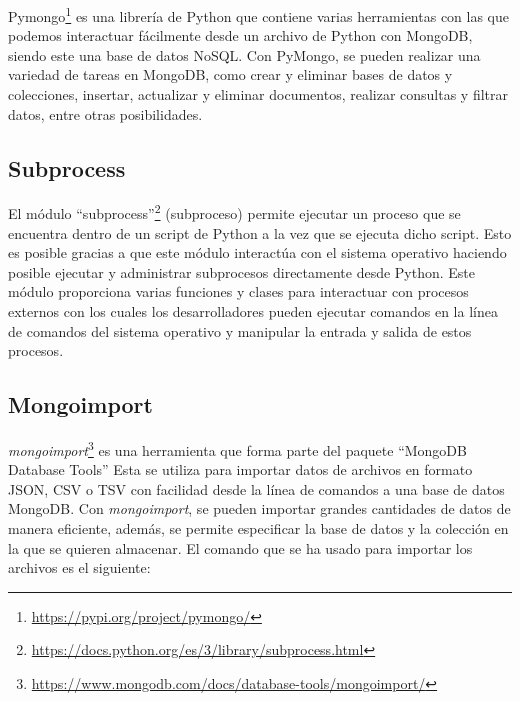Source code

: \documentclass[a4paper, 12pt]{book}
\begin{document}
Pymongo\footnote{\url{https://pypi.org/project/pymongo/}} es una librería de Python que contiene varias herramientas con las que podemos interactuar fácilmente desde un archivo de Python con MongoDB, siendo este una base de datos NoSQL. 
Con PyMongo, se pueden realizar una variedad de tareas en MongoDB, como crear y eliminar bases de datos y colecciones, insertar, actualizar y eliminar documentos, realizar consultas y filtrar datos, entre otras posibilidades.


\subsection{Subprocess} %
\label{sec:subprocess} %
El módulo ``subprocess''\footnote{\url{https://docs.python.org/es/3/library/subprocess.html}} (subproceso) permite ejecutar un proceso que se encuentra dentro de un script de Python a la vez que se ejecuta dicho script.
Esto es posible gracias a que este módulo interactúa con el sistema operativo haciendo posible ejecutar y administrar subprocesos directamente desde Python. 
Este módulo proporciona varias funciones y clases para interactuar con procesos externos con los cuales los desarrolladores pueden ejecutar comandos en la línea de comandos del sistema operativo y manipular la entrada y salida de estos procesos.

\subsection{Mongoimport} %
\label{sec:mongoimport} %

\emph{mongoimport}\footnote{\url{https://www.mongodb.com/docs/database-tools/mongoimport/}} es una herramienta que forma parte del paquete ``MongoDB Database Tools''
Esta se utiliza para importar datos de archivos en formato JSON, CSV o TSV con facilidad desde la línea de comandos a una base de datos MongoDB. 
Con \emph{mongoimport}, se pueden importar grandes cantidades de datos de manera eficiente, además, se permite especificar la base de datos y la colección en la que se quieren almacenar.
El comando que se ha usado para importar los archivos es el siguiente:
\end{document}
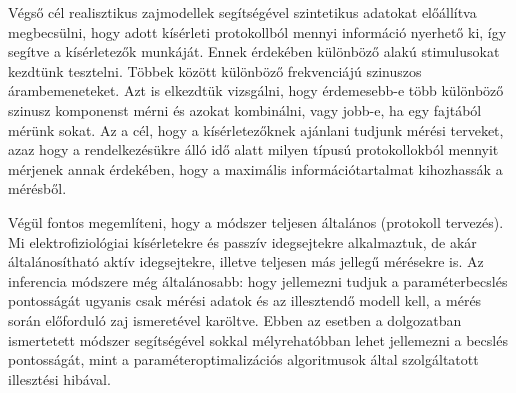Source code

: Végső cél realisztikus zajmodellek segítségével szintetikus adatokat előállítva megbecsülni, hogy adott kísérleti protokollból mennyi információ nyerhető ki, így segítve a kísérletezők munkáját. Ennek érdekében különböző alakú stimulusokat kezdtünk tesztelni. Többek között különböző frekvenciájú szinuszos árambemeneteket. Azt is elkezdtük vizsgálni, hogy érdemesebb-e több különböző szinusz komponenst mérni és azokat kombinálni, vagy jobb-e, ha egy fajtából mérünk sokat. Az a cél, hogy a kísérletezőknek ajánlani tudjunk mérési terveket, azaz hogy a rendelkezésükre álló idő alatt milyen típusú protokollokból mennyit mérjenek annak érdekében, hogy a maximális információtartalmat kihozhassák a mérésből.

Végül fontos megemlíteni, hogy a módszer teljesen általános (protokoll tervezés). Mi elektrofiziológiai kísérletekre és passzív idegsejtekre alkalmaztuk, de akár általánosítható aktív idegsejtekre, illetve teljesen más jellegű mérésekre is. Az inferencia módszere még általánosabb: hogy jellemezni tudjuk a paraméterbecslés pontosságát ugyanis csak mérési adatok és az illesztendő modell kell, a mérés során előforduló zaj ismeretével karöltve. Ebben az esetben a dolgozatban ismertetett módszer segítségével sokkal mélyrehatóbban lehet jellemezni a becslés pontosságát, mint a paraméteroptimalizációs algoritmusok által szolgáltatott illesztési hibával.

.....

Task prompt —
Carry over each record above character for character, with the pictures left out.

Solution to this problem —
Source code

: \documentclass[a4paper, 12pt]{book}
\begin{document}
Pymongo\footnote{\url{https://pypi.org/project/pymongo/}} es una librería de Python que contiene varias herramientas con las que podemos interactuar fácilmente desde un archivo de Python con MongoDB, siendo este una base de datos NoSQL. 
Con PyMongo, se pueden realizar una variedad de tareas en MongoDB, como crear y eliminar bases de datos y colecciones, insertar, actualizar y eliminar documentos, realizar consultas y filtrar datos, entre otras posibilidades.


\subsection{Subprocess} %
\label{sec:subprocess} %
El módulo ``subprocess''\footnote{\url{https://docs.python.org/es/3/library/subprocess.html}} (subproceso) permite ejecutar un proceso que se encuentra dentro de un script de Python a la vez que se ejecuta dicho script.
Esto es posible gracias a que este módulo interactúa con el sistema operativo haciendo posible ejecutar y administrar subprocesos directamente desde Python. 
Este módulo proporciona varias funciones y clases para interactuar con procesos externos con los cuales los desarrolladores pueden ejecutar comandos en la línea de comandos del sistema operativo y manipular la entrada y salida de estos procesos.

\subsection{Mongoimport} %
\label{sec:mongoimport} %

\emph{mongoimport}\footnote{\url{https://www.mongodb.com/docs/database-tools/mongoimport/}} es una herramienta que forma parte del paquete ``MongoDB Database Tools''
Esta se utiliza para importar datos de archivos en formato JSON, CSV o TSV con facilidad desde la línea de comandos a una base de datos MongoDB. 
Con \emph{mongoimport}, se pueden importar grandes cantidades de datos de manera eficiente, además, se permite especificar la base de datos y la colección en la que se quieren almacenar.
El comando que se ha usado para importar los archivos es el siguiente:
\end{document}
Source code

: Végső cél realisztikus zajmodellek segítségével szintetikus adatokat előállítva megbecsülni, hogy adott kísérleti protokollból mennyi információ nyerhető ki, így segítve a kísérletezők munkáját. Ennek érdekében különböző alakú stimulusokat kezdtünk tesztelni. Többek között különböző frekvenciájú szinuszos árambemeneteket. Azt is elkezdtük vizsgálni, hogy érdemesebb-e több különböző szinusz komponenst mérni és azokat kombinálni, vagy jobb-e, ha egy fajtából mérünk sokat. Az a cél, hogy a kísérletezőknek ajánlani tudjunk mérési terveket, azaz hogy a rendelkezésükre álló idő alatt milyen típusú protokollokból mennyit mérjenek annak érdekében, hogy a maximális információtartalmat kihozhassák a mérésből.

Végül fontos megemlíteni, hogy a módszer teljesen általános (protokoll tervezés). Mi elektrofiziológiai kísérletekre és passzív idegsejtekre alkalmaztuk, de akár általánosítható aktív idegsejtekre, illetve teljesen más jellegű mérésekre is. Az inferencia módszere még általánosabb: hogy jellemezni tudjuk a paraméterbecslés pontosságát ugyanis csak mérési adatok és az illesztendő modell kell, a mérés során előforduló zaj ismeretével karöltve. Ebben az esetben a dolgozatban ismertetett módszer segítségével sokkal mélyrehatóbban lehet jellemezni a becslés pontosságát, mint a paraméteroptimalizációs algoritmusok által szolgáltatott illesztési hibával.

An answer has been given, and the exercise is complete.